The winner of the 2014 IMISCOE - Maria Ioannis Baganha Dissertation Award is Dr. Ruben Andersson. His dissertation entitled “Clandestine Migration and the Business of Bordering Europe”, was defended at The London School of Economics and Political Science, University of London in March 2013. The award ceremony is to take place during the opening plenary of the upcoming IMISCOE conference in Madrid, on Thursday August 28th.
This dissertation is an ambitious and multifaceted ethnographic study of the “industry of illegality” at the Spanish-Moroccan border. It’s main contribution and originality lies in the fact that it paints a vivid image of the roles and workings of a wide array of stakeholders in the context of irregular arrivals from sub-Saharan Africa to Spain, including migrants, different types of governmental actors, civil society stakeholders and others, which Andersson describes as a “migration industry”.

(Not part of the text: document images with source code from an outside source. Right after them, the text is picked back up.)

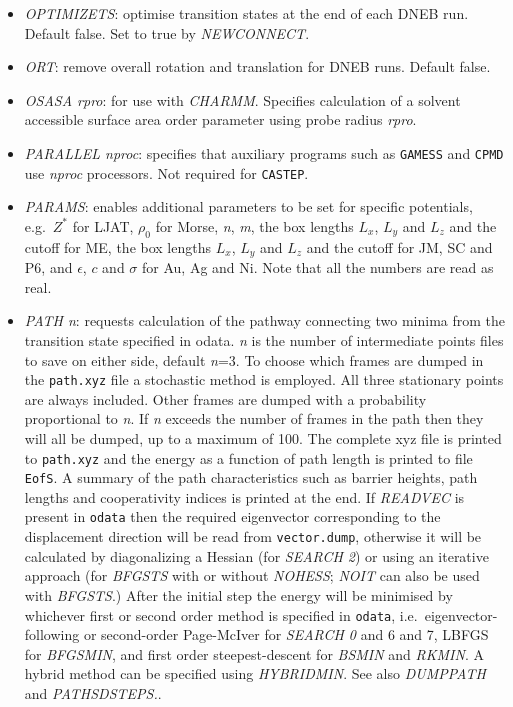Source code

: \documentclass[12pt,a4paper,dvips]{article}
\begin{document}
\begin{itemize}
\item {\it OPTIMIZETS\/}: optimise transition states at the end of each DNEB run.
Default false. Set to true by {\it NEWCONNECT\/}.

\item {\it ORT\/}: remove overall rotation and translation for DNEB runs. Default false.

\item {\it OSASA rpro\/}: for use with {\it CHARMM\/}. Specifies calculation of
a solvent accessible surface area order parameter using probe radius {\it rpro\/}.

\item {\it PARALLEL nproc\/}: specifies that auxiliary programs such as {\tt GAMESS} and
{\tt CPMD} use {\it nproc\/} processors. Not required for {\tt CASTEP}.

\item {\it PARAMS\/}: enables additional parameters to be set for
specific potentials, e.g.~$Z^*$ for LJAT, $\rho_0$ for Morse, {\it n\/}, {\it m\/}, the
box lengths $L_x$, $L_y$ and $L_z$ and the cutoff for ME, the
box lengths $L_x$, $L_y$ and $L_z$ and the cutoff for JM, SC and P6,
and $\epsilon$, $c$ and $\sigma$ for Au, Ag and Ni. Note that all the
numbers are read as real.

\item {\it PATH n\/}: requests calculation of the pathway connecting two minima from the transition
state specified in odata. {\it n\/} is the number of intermediate points files to save on either
side, default {\it n\/}=3. 
To choose which frames are dumped in the {\tt path.xyz} file a stochastic method is employed.
All three stationary points are always included. 
Other frames are dumped with a probability proportional to {\it n\/}. 
If {\it n\/} exceeds the number of frames in the path then they will all be dumped, up to a 
maximum of 100.
The complete xyz file is printed to {\tt path.xyz} and the energy as a function of
path length is printed to file {\tt EofS}. A summary of the path characteristics such as barrier heights,
path lengths and cooperativity indices is printed at the end. If {\it READVEC\/} is present in
{\tt odata} then the required eigenvector corresponding to the displacement direction will
be read from {\tt vector.dump}, otherwise it will be calculated by diagonalizing a Hessian (for
{\it SEARCH 2\/}) or using an iterative approach (for {\it BFGSTS\/} with or without 
{\it NOHESS\/}; {\it NOIT\/} can also be used with {\it BFGSTS\/}.) 
After the initial step the energy will be minimised by whichever first or second
order method is specified in {\tt odata}, i.e.~eigenvector-following or second-order Page-McIver
for {\it SEARCH 0\/} and 6 and 7, LBFGS for {\it BFGSMIN\/}, and first order steepest-descent
for {\it BSMIN\/} and {\it RKMIN\/}. 
A hybrid method can be specified using {\it HYBRIDMIN\/}.
See also {\it DUMPPATH\/} and {\it PATHSDSTEPS\/.}.


\end{itemize}
\end{document}
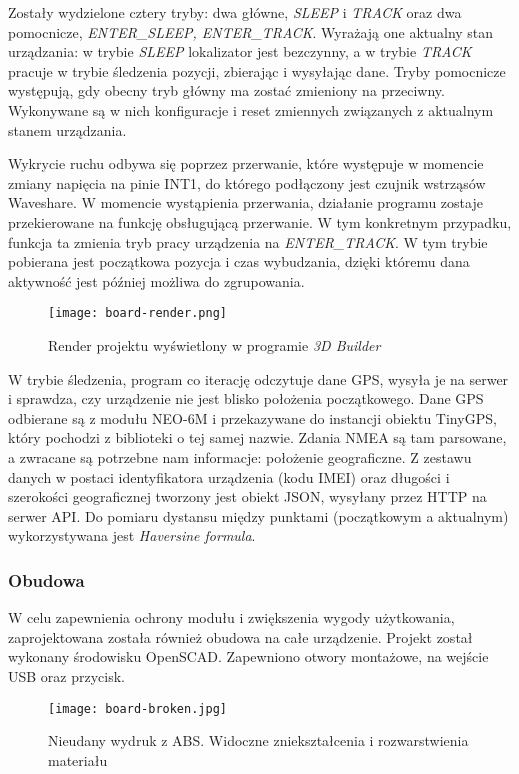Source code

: \documentclass[eng,printmode]{mgr}
\begin{document}
Zostały wydzielone cztery tryby: dwa główne, \textit{SLEEP} i \textit{TRACK} oraz dwa pomocnicze, \textit{ENTER\_SLEEP, ENTER\_TRACK}. Wyrażają one aktualny stan urządzania: w trybie \textit{SLEEP} lokalizator jest bezczynny, a w trybie \textit{TRACK} pracuje w trybie śledzenia pozycji, zbierając i wysyłając dane. Tryby pomocnicze występują, gdy obecny tryb główny ma zostać zmieniony na przeciwny. Wykonywane są w nich konfiguracje i reset zmiennych związanych z aktualnym stanem urządzania.

Wykrycie ruchu odbywa się poprzez przerwanie, które występuje w momencie zmiany napięcia na pinie INT1, do którego podłączony jest czujnik wstrząsów Waveshare. W momencie wystąpienia przerwania, działanie programu zostaje przekierowane na funkcję obsługującą przerwanie. W tym konkretnym przypadku, funkcja ta zmienia tryb pracy urządzenia na \textit{ENTER\_TRACK}. W tym trybie pobierana jest początkowa pozycja i czas wybudzania, dzięki któremu dana aktywność jest później możliwa do zgrupowania. 

\begin{figure}[!htbp]
\centering
\texttt{[image: board-render.png]}
\caption{Render projektu wyświetlony w programie \textit{3D Builder} }
\end{figure}

W trybie śledzenia, program co iterację odczytuje dane GPS, wysyła je na serwer i sprawdza, czy urządzenie nie jest blisko położenia początkowego. Dane GPS odbierane są z modułu NEO-6M i przekazywane do instancji obiektu TinyGPS, który pochodzi z biblioteki o tej samej nazwie. Zdania NMEA są tam parsowane, a zwracane są potrzebne nam informacje: położenie geograficzne. Z zestawu danych w postaci identyfikatora urządzenia (kodu IMEI) oraz długości i szerokości geograficznej tworzony jest obiekt JSON, wysyłany przez HTTP na serwer API. Do pomiaru dystansu między punktami (początkowym a aktualnym) wykorzystywana jest \textit{Haversine formula}\cite{haversine}. 



\subsubsection{Obudowa}
W celu zapewnienia ochrony modułu i zwiększenia wygody użytkowania, zaprojektowana została również obudowa na całe urządzenie. Projekt został wykonany środowisku OpenSCAD. Zapewniono otwory montażowe, na wejście USB oraz przycisk.

\begin{figure}[!htbp]
\centering
\texttt{[image: board-broken.jpg]}
\caption{Nieudany wydruk z ABS. Widoczne zniekształcenia i rozwarstwienia materiału}
\end{figure}
\end{document}
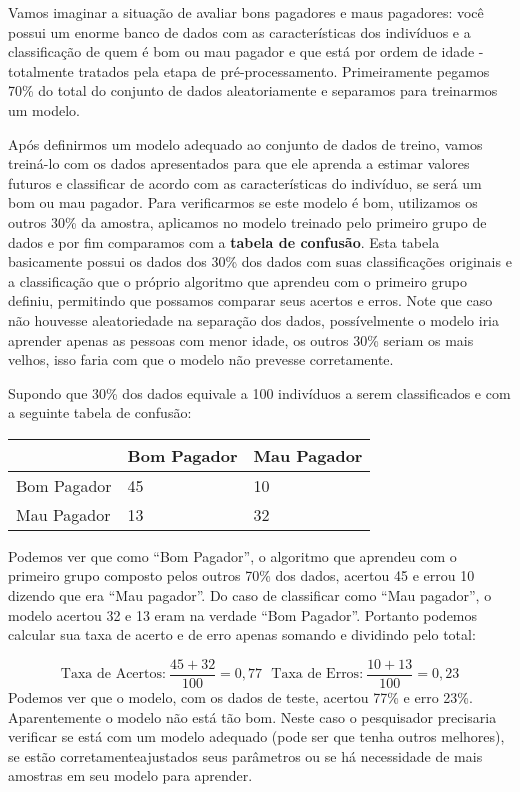 \documentclass[
  openany]{book}
\begin{document}
Vamos imaginar a situação de avaliar bons pagadores e maus pagadores: você possui um enorme banco de dados com as características dos indivíduos e a classificação de quem é bom ou mau pagador e que está por ordem de idade - totalmente tratados pela etapa de pré-processamento. Primeiramente pegamos 70\% do total do conjunto de dados aleatoriamente e separamos para treinarmos um modelo.

Após definirmos um modelo adequado ao conjunto de dados de treino, vamos treiná-lo com os dados apresentados para que ele aprenda a estimar valores futuros e classificar de acordo com as características do indivíduo, se será um bom ou mau pagador. Para verificarmos se este modelo é bom, utilizamos os outros 30\% da amostra, aplicamos no modelo treinado pelo primeiro grupo de dados e por fim comparamos com a \textbf{tabela de confusão}. Esta tabela basicamente possui os dados dos 30\% dos dados com suas classificações originais e a classificação que o próprio algoritmo que aprendeu com o primeiro grupo definiu, permitindo que possamos comparar seus acertos e erros. Note que caso não houvesse aleatoriedade na separação dos dados, possívelmente o modelo iria aprender apenas as pessoas com menor idade, os outros 30\% seriam os mais velhos, isso faria com que o modelo não prevesse corretamente.

Supondo que 30\% dos dados equivale a 100 indivíduos a serem classificados e com a seguinte tabela de confusão:

\begin{longtable}[]{@{}lll@{}}
\toprule
& Bom Pagador & Mau Pagador\tabularnewline
\midrule
\endhead
Bom Pagador & 45 & 10\tabularnewline
Mau Pagador & 13 & 32\tabularnewline
\bottomrule
\end{longtable}

Podemos ver que como ``Bom Pagador'', o algoritmo que aprendeu com o primeiro grupo composto pelos outros 70\% dos dados, acertou 45 e errou 10 dizendo que era ``Mau pagador''. Do caso de classificar como ``Mau pagador'', o modelo acertou 32 e 13 eram na verdade ``Bom Pagador''. Portanto podemos calcular sua taxa de acerto e de erro apenas somando e dividindo pelo total:

\[\mbox{Taxa de Acertos:}\ \frac{45+32}{100}=0,77 \ \ \ \mbox{Taxa de Erros:}\ \frac{10+13}{100}=0,23\]
Podemos ver que o modelo, com os dados de teste, acertou 77\% e erro 23\%. Aparentemente o modelo não está tão bom. Neste caso o pesquisador precisaria verificar se está com um modelo adequado (pode ser que tenha outros melhores), se estão corretamenteajustados seus parâmetros ou se há necessidade de mais amostras em seu modelo para aprender.
\end{document}
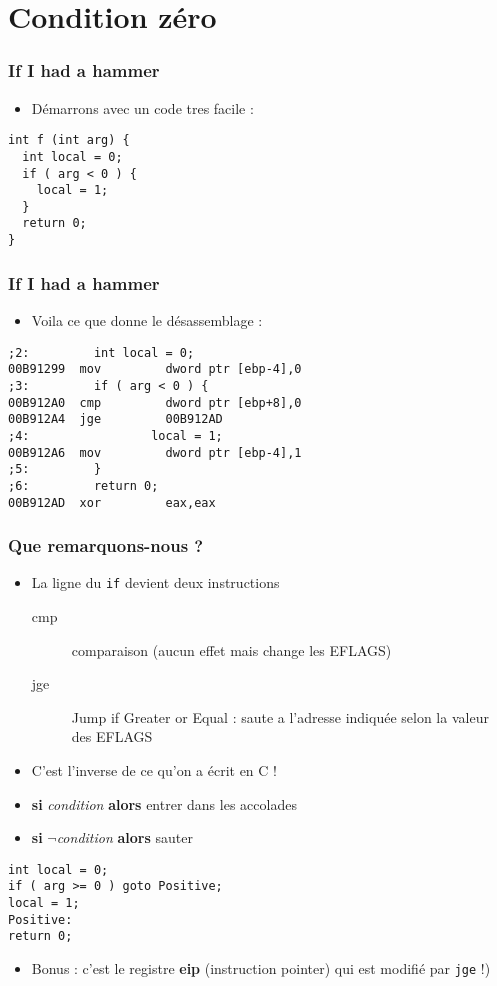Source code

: \documentclass{beamer}
\begin{document}
\section{Condition zéro}
\begin{frame}[fragile]
\frametitle{If I had a hammer}
\begin{itemize}
\item Démarrons avec un code tres facile :
\end{itemize}
\begin{lstlisting}
int f (int arg) {
  int local = 0;
  if ( arg < 0 ) {
    local = 1;
  }
  return 0;
}
\end{lstlisting}
\end{frame}

\begin{frame}[fragile]
\frametitle{If I had a hammer}
\begin{itemize}
\item Voila ce que donne le désassemblage : 
\end{itemize}
\begin{lstlisting}[language={[x86masm]Assembler}]
;2:         int local = 0;
00B91299  mov         dword ptr [ebp-4],0  
;3:         if ( arg < 0 ) {
00B912A0  cmp         dword ptr [ebp+8],0  
00B912A4  jge         00B912AD  
;4:                 local = 1;
00B912A6  mov         dword ptr [ebp-4],1  
;5:         }
;6:         return 0;
00B912AD  xor         eax,eax  
\end{lstlisting}
\end{frame}

\begin{frame}[fragile]
\frametitle{Que remarquons-nous ?}
\begin{itemize}
\item La ligne du \lstinline+if+ devient deux instructions
\begin{description} 
\item[cmp] comparaison (aucun effet mais change les EFLAGS)
\item[jge] Jump if Greater or Equal  : saute a l'adresse indiquée selon la valeur des EFLAGS
\end{description} 
\pause
\item C'est l'inverse de ce qu'on a écrit en C !
\pause
\item \textbf{si} \textit{condition} \textbf{alors} entrer dans les accolades
\item \textbf{si} $\neg$\textit{condition} \textbf{alors} sauter 
\end{itemize}


\begin{lstlisting}
int local = 0;
if ( arg >= 0 ) goto Positive;
local = 1;
Positive:
return 0;
\end{lstlisting}
\pause
\begin{itemize}
\item Bonus : c'est le registre \textbf{eip} (instruction pointer) qui est modifié par \texttt{jge} !)
\end{itemize}
\end{frame}
\end{document}

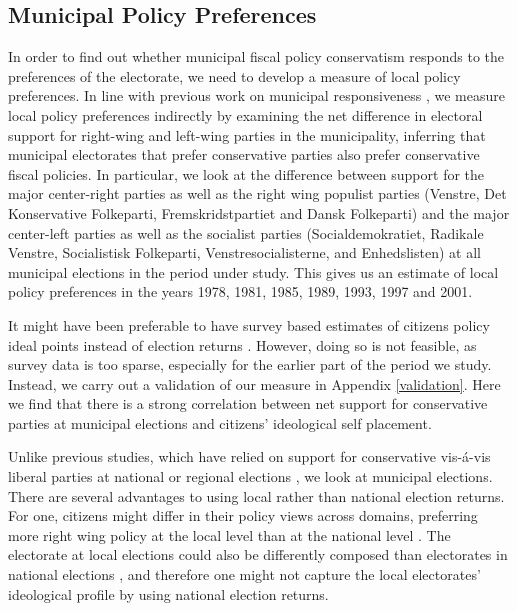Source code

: \documentclass[a4paper,12pt]{article}
\begin{document}
\subsection*{Municipal Policy Preferences}

In order to find out whether municipal fiscal policy conservatism responds to the preferences of the electorate, we need to develop a measure of local policy preferences. In line with previous work on municipal responsiveness \cite[e.g.,][]{sances2017ideology,einstein2016pushing}, we measure local policy preferences indirectly by examining the net difference in electoral support for right-wing and left-wing parties in the municipality, inferring that municipal electorates that prefer conservative parties also prefer conservative fiscal policies. In particular, we look at the difference between support for the major center-right parties as well as the right wing populist parties (Venstre, Det Konservative Folkeparti, Fremskridstpartiet and Dansk Folkeparti) and the major center-left parties as well as the socialist parties (Socialdemokratiet, Radikale Venstre, Socialistisk Folkeparti, Venstresocialisterne, and Enhedslisten) at all municipal elections in the period under study. This gives us an estimate of local policy preferences in the years 1978, 1981, 1985, 1989, 1993, 1997 and 2001.

It might have been preferable to have survey based estimates of citizens policy ideal points instead of election returns \citep[similar to the measure used by][]{tausanovitch2014representation}. However, doing so is not feasible, as survey data is too sparse, especially for the earlier part of the period we study. Instead, we carry out a validation of our measure in Appendix \ref{validation}. Here we find that there is a strong correlation between net support for conservative parties at municipal elections and citizens' ideological self placement.

 Unlike previous studies, which have relied on support for conservative vis-á-vis liberal parties at national or regional elections \citep[e.g.,][]{hajnal2010or,einstein2016pushing}, we look at municipal elections. There are several advantages to using local rather than national election returns. For one, citizens might differ in their policy views across domains, preferring more right wing policy at the local level than at the national level \cite[for an argument along these lines, see][]{abrams2012big}. The electorate at local elections could also be differently composed than electorates in national elections \citep{bhatti2019core}, and therefore one might not capture the local electorates' ideological profile by using national election returns.
\end{document}
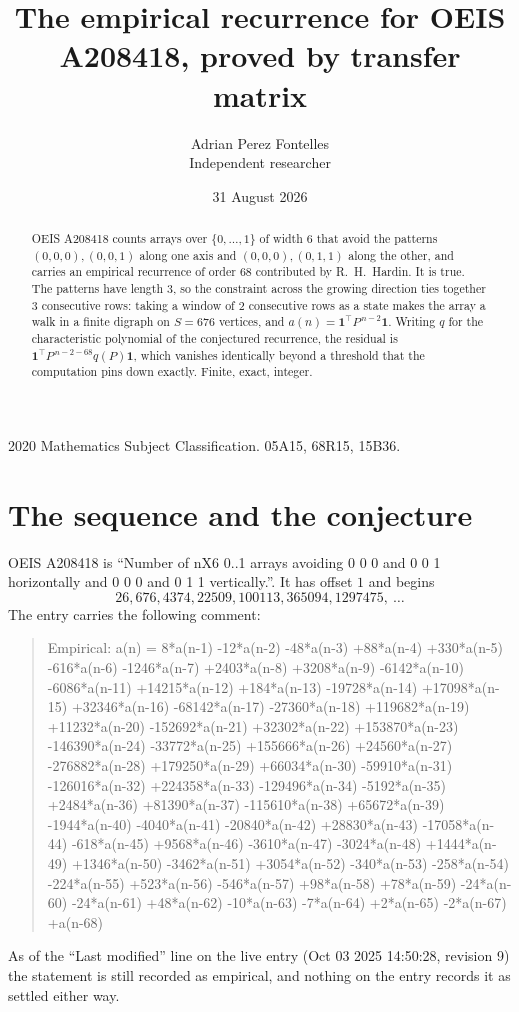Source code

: \documentclass[11pt,a4paper]{article}
\title{The empirical recurrence for OEIS A208418, proved by transfer matrix}
\author{Adrian Perez Fontelles\\ \small Independent researcher}
\date{31 August 2026}
\theoremstyle{plain}
\theoremstyle{definition}
\begin{document}
\maketitle

\begin{abstract}
OEIS A208418 counts arrays over $\{0,\dots,1\}$ of width $6$ that avoid the patterns
$(0,0,0), (0,0,1)$ along one axis and $(0,0,0), (0,1,1)$ along the other, and carries an empirical recurrence of
order $68$ contributed by R.~H.~Hardin. It is true. The patterns have length $3$, so
the constraint across the growing direction ties together $3$ consecutive rows: taking a
window of $2$ consecutive rows as a state makes the array a walk in a finite digraph
on $S=676$ vertices, and $a(n)=\mathbf{1}^{\!\top}P^{\,n-2}\mathbf{1}$. Writing $q$
for the characteristic polynomial of the conjectured recurrence, the residual is
$\mathbf{1}^{\!\top}P^{\,n-2-68}q(P)\mathbf{1}$, which vanishes identically
beyond a threshold that the computation pins down exactly. Finite, exact, integer.
\end{abstract}

\noindent\small 2020 Mathematics Subject Classification. 05A15, 68R15, 15B36.\normalsize

\section{The sequence and the conjecture}

OEIS A208418 is ``Number of nX6 0..1 arrays avoiding 0 0 0 and 0 0 1 horizontally and 0 0 0 and 0 1 1 vertically.''. It has offset
$1$ and begins
\[
26, 676, 4374, 22509, 100113, 365094, 1297475,\ \dots
\]
The entry carries the following comment:
\begin{quote}\small
Empirical: a(n) = 8*a(n-1) -12*a(n-2) -48*a(n-3) +88*a(n-4) +330*a(n-5) -616*a(n-6) -1246*a(n-7) +2403*a(n-8) +3208*a(n-9) -6142*a(n-10) -6086*a(n-11) +14215*a(n-12) +184*a(n-13) -19728*a(n-14) +17098*a(n-15) +32346*a(n-16) -68142*a(n-17) -27360*a(n-18) +119682*a(n-19) +11232*a(n-20) -152692*a(n-21) +32302*a(n-22) +153870*a(n-23) -146390*a(n-24) -33772*a(n-25) +155666*a(n-26) +24560*a(n-27) -276882*a(n-28) +179250*a(n-29) +66034*a(n-30) -59910*a(n-31) -126016*a(n-32) +224358*a(n-33) -129496*a(n-34) -5192*a(n-35) +2484*a(n-36) +81390*a(n-37) -115610*a(n-38) +65672*a(n-39) -1944*a(n-40) -4040*a(n-41) -20840*a(n-42) +28830*a(n-43) -17058*a(n-44) -618*a(n-45) +9568*a(n-46) -3610*a(n-47) -3024*a(n-48) +1444*a(n-49) +1346*a(n-50) -3462*a(n-51) +3054*a(n-52) -340*a(n-53) -258*a(n-54) -224*a(n-55) +523*a(n-56) -546*a(n-57) +98*a(n-58) +78*a(n-59) -24*a(n-60) -24*a(n-61) +48*a(n-62) -10*a(n-63) -7*a(n-64) +2*a(n-65) -2*a(n-67) +a(n-68)
\end{quote}
As of the ``Last modified'' line on the live entry (Oct 03 2025 14:50:28, revision
9) the statement is still recorded as empirical, and nothing on the entry
records it as settled either way.
\end{document}
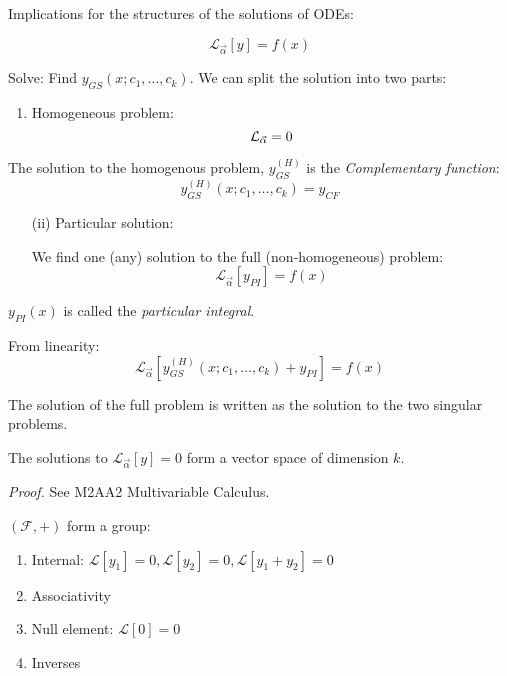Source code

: \documentclass[twoside]{scrartcl}
\begin{document}
Implications for the structures of the solutions of ODEs:

\[\mathcal{L}_{\vec{\alpha}}[y] = f(x)\]

Solve: Find $y_{GS}(x; c_1,\dots,c_k)$. We can split the solution into two parts: 

\begin{enumerate}
  \item Homogeneous problem: 
  \[\mathcal{L}_{\vec{\alpha}} = 0\vspace*{-5pt}\]
    \end{enumerate}\vspace*{5pt}
    
    \begin{definition}
  The solution to the homogenous problem, $y_{GS}^{(H)}$ is the \emph{Complementary function}: 	
    \[y_{GS}^{(H)}(x;c_1,\dots,c_k) = y_{CF}\]
  \end{definition}\vspace*{5pt}


\begin{enumerate}
  \item[(ii)] Particular solution: 
  
  We find one (any) solution to the full (non-homogeneous) problem:
    \[\mathcal{L}_{\vec{\alpha}}[y_{PI}] = f(x)\]
    
\end{enumerate}  

    
\begin{definition}
  $y_{PI}(x)$ is called the \emph{particular integral}.
  \end{definition}
 
  From linearity: 
  \[\mathcal{L}_{\vec{\alpha}}[y_{GS}^{(H)}(x;c_1,\dots,c_k)+y_{PI}] = f(x)\]
  
  The solution of the full problem is written as the solution to the two singular problems. 

\begin{theorem}
The solutions to $\mathcal{L}_{\vec{\alpha}}[y]=0$ form a vector space of dimension $k$. 	
\end{theorem}
\textit{Proof.} See M2AA2 Multivariable Calculus. 

$(\mathcal{F}, +)$ form a group:
\begin{enumerate}
  \item Internal: $\mathcal{L}[y_1] = 0, \mathcal{L}[y_2] = 0, \mathcal{L}[y_1 + y_2] = 0$
  \item Associativity
  \item Null element: $\mathcal{L}[0] = 0$
  \item Inverses
\end{enumerate}~
\end{document}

Particular strengths are its coverage, multidimensionality, quality, originality and the engaging way it’s written. The author uses hundreds of interviews and the results of more than 14 months of participant observation as the basis of this thesis. One reviewer particularly praised how interesting the study is, “It is extremely interesting to learn the operational details of such different fields as the Frontex headquarters in Warsaw and the rundown external affiliates in Africa, the thriving business in Melilla and the futureless emptiness in Senegal.” Readers are invited to look at the everyday life of the illegality business in Senegal, Mali, Morocco, Southern Spain, and Poland through the eyes of an ethnographer-journalist. Another reviewer considered that this thesis would have a considerable impact on migration scholars: “His special focus on the ‘spectacle of the border’ at Ceuta and Melilla will certainly contribute to a better understanding of the contradictory and ambiguous logics of clandestine migration and the involved actors”.
The 2014 Maria Ioannis Baganha Dissertation Award Jury extends an honorable mention to Dr. Sorana Toma. Her dissertation entitled “Ties that bind? Networks and gender in international migration: The case of Senegal”, was defended at University of Oxford, Department of Sociology in October 2012.